WORK TASK – Give the lines again exactly, from the one holding "因為在城裡面只有藍車 $15$ 輛，綠車" to the last line of the listing below, both ends included and nothing added.

DATASET ENTRIES –
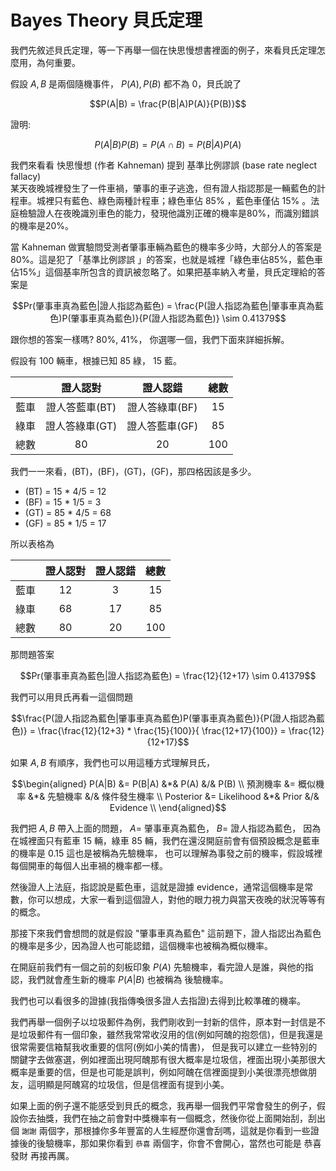 <script src="https://cdn.mathjax.org/mathjax/latest/MathJax.js?config=TeX-AMS-MML_HTMLorMML" type="text/javascript"></script>
<script type="text/x-mathjax-config">
MathJax.Hub.Config({
    tex2jax: {
    inlineMath: [ ["$","$"], ["\(","\)"] ],
    processEscapes: true
    }
});
</script>



# Bayes Theory 貝氏定理

我們先敘述貝氏定理，等一下再舉一個在快思慢想書裡面的例子，來看貝氏定理怎麼用，為何重要。 <br>

假設 $A, B$ 是兩個隨機事件， $P(A), P(B)$ 都不為 $0$，貝氏說了

$$P(A|B) = \frac{P(B|A)P(A)}{P(B)}$$

證明:

$$P(A|B) P(B) = P(A \cap B) = P(B|A) P(A)$$



我們來看看 快思慢想 (作者 Kahneman) 提到 基準比例謬誤 (base rate neglect fallacy) <br>
某天夜晚城裡發生了一件車禍，肇事的車子逃逸，但有證人指認那是一輛藍色的計程車。城裡只有藍色、綠色兩種計程車；綠色車佔 85% ，藍色車僅佔 15% 。法庭檢驗證人在夜晚識別車色的能力，發現他識別正確的機率是80%，而識別錯誤的機率是20%。

當 Kahneman 做實驗問受測者肇事車輛為藍色的機率多少時，大部分人的答案是 80%。這是犯了「基準比例謬誤 」的答案，也就是城裡「綠色車佔85%，藍色車佔15%」這個基率所包含的資訊被忽略了。如果把基率納入考量，貝氏定理給的答案是

$$Pr(肇事車真為藍色|證人指認為藍色) = \frac{P(證人指認為藍色|肇事車真為藍色)P(肇事車真為藍色)}{P(證人指認為藍色)} \sim 0.41379$$

跟你想的答案一樣嗎? 80%, 41%， 你選哪一個，我們下面來詳細拆解。




假設有 100 輛車，根據已知 85 綠， 15 藍。

|  | 證人認對 | 證人認錯 | 總數 |
| :-----| :----: | :----: | :----: |
| 藍車 | 證人答藍車(BT) | 證人答綠車(BF) | 15|
| 綠車 | 證人答綠車(GT) | 證人答藍車(GF) | 85|
| 總數 | 80 | 20 | 100 |


我們一一來看，(BT)，(BF)，(GT)，(GF)，那四格因該是多少。
- (BT) = 15 * 4/5 = 12
- (BF) = 15 * 1/5 = 3
- (GT) = 85 * 4/5 = 68
- (GF) = 85 * 1/5 = 17

所以表格為

|  | 證人認對 | 證人認錯 | 總數 |
| :-----| :----: | :----: | :----: |
| 藍車 | 12 | 3 | 15|
| 綠車 | 68 | 17 | 85|
| 總數 | 80 | 20 | 100 |

那問題答案

$$Pr(肇事車真為藍色|證人指認為藍色) = \frac{12}{12+17} \sim 0.41379$$

我們可以用貝氏再看一這個問題

$$\frac{P(證人指認為藍色|肇事車真為藍色)P(肇事車真為藍色)}{P(證人指認為藍色)} = \frac{\frac{12}{12+3} * \frac{15}{100}}{ \frac{12+17}{100}} = \frac{12}{12+17}$$



如果 $A,B$ 有順序，我們也可以用這種方式理解貝氏，

$$\begin{aligned}
    P(A|B) &= P(B|A) &*& P(A) &/& P(B) \\
    預測機率 &= 概似機率 &*& 先驗機率 &/& 條件發生機率 \\
    Posterior &= Likelihood &*& Prior &/& Evidence \\
    \end{aligned}$$

我們把 $A, B$ 帶入上面的問題， $A =$  肇事車真為藍色， $B =$ 證人指認為藍色，
因為在城裡面只有藍車 $15$ 輛，綠車 $85$ 輛，我們在還沒開庭前會有個預設概念是藍車的機率是 $0.15$ 這也是被稱為先驗機率，
也可以理解為事發之前的機率，假設城裡每個開車的每個人出車禍的機率都一樣。 <br>

然後證人上法庭，指認說是藍色車，這就是證據 evidence，通常這個機率是常數，你可以想成，大家一看到這個證人，對他的眼力視力與當天夜晚的狀況等等有的概念。 <br>

那接下來我們會想問的就是假設 "肇事車真為藍色" 這前題下，證人指認出為藍色的機率是多少，因為證人也可能認錯，這個機率也被稱為概似機率。 <br>

在開庭前我們有一個之前的刻板印象 $P(A)$ 先驗機率，看完證人是誰，與他的指認，我們就會產生新的機率 $P(A|B)$ 也被稱為 後驗機率。 <br>

我們也可以看很多的證據(我指傳喚很多證人去指證)去得到比較準確的機率。



我們再舉一個例子以垃圾郵件為例，我們剛收到一封新的信件，原本對一封信是不是垃圾郵件有一個印象，雖然我常常收沒用的信(例如阿醜的抱怨信)，但是我還是很常需要信箱幫我收重要的信阿(例如小美的情書)，
但是我可以建立一些特別的關鍵字去做塞選，例如裡面出現阿醜那有很大概率是垃圾信，裡面出現小美那很大概率是重要的信，但是也可能是誤判，例如阿醜在信裡面提到小美很漂亮想做朋友，這明顯是阿醜寫的垃圾信，但是信裡面有提到小美。 <br>

如果上面的例子還不能感受到貝氏的概念，我再舉一個我們平常會發生的例子，假設你去抽獎，我們在抽之前會對中獎機率有一個概念，然後你從上面開始刮，刮出個 ``謝謝`` 兩個字，那根據你多年豐富的人生經歷你還會刮嗎，這就是你看到一些證據後的後驗機率，那如果你看到 ``恭喜`` 兩個字，你會不會開心，當然也可能是 恭喜發財 再接再厲。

SOLUTION FOR THIS EXERCISE –
因為在城裡面只有藍車 $15$ 輛，綠車 $85$ 輛，我們在還沒開庭前會有個預設概念是藍車的機率是 $0.15$ 這也是被稱為先驗機率，
也可以理解為事發之前的機率，假設城裡每個開車的每個人出車禍的機率都一樣。 <br>

然後證人上法庭，指認說是藍色車，這就是證據 evidence，通常這個機率是常數，你可以想成，大家一看到這個證人，對他的眼力視力與當天夜晚的狀況等等有的概念。 <br>

那接下來我們會想問的就是假設 "肇事車真為藍色" 這前題下，證人指認出為藍色的機率是多少，因為證人也可能認錯，這個機率也被稱為概似機率。 <br>

在開庭前我們有一個之前的刻板印象 $P(A)$ 先驗機率，看完證人是誰，與他的指認，我們就會產生新的機率 $P(A|B)$ 也被稱為 後驗機率。 <br>

我們也可以看很多的證據(我指傳喚很多證人去指證)去得到比較準確的機率。



我們再舉一個例子以垃圾郵件為例，我們剛收到一封新的信件，原本對一封信是不是垃圾郵件有一個印象，雖然我常常收沒用的信(例如阿醜的抱怨信)，但是我還是很常需要信箱幫我收重要的信阿(例如小美的情書)，
但是我可以建立一些特別的關鍵字去做塞選，例如裡面出現阿醜那有很大概率是垃圾信，裡面出現小美那很大概率是重要的信，但是也可能是誤判，例如阿醜在信裡面提到小美很漂亮想做朋友，這明顯是阿醜寫的垃圾信，但是信裡面有提到小美。 <br>

如果上面的例子還不能感受到貝氏的概念，我再舉一個我們平常會發生的例子，假設你去抽獎，我們在抽之前會對中獎機率有一個概念，然後你從上面開始刮，刮出個 ``謝謝`` 兩個字，那根據你多年豐富的人生經歷你還會刮嗎，這就是你看到一些證據後的後驗機率，那如果你看到 ``恭喜`` 兩個字，你會不會開心，當然也可能是 恭喜發財 再接再厲。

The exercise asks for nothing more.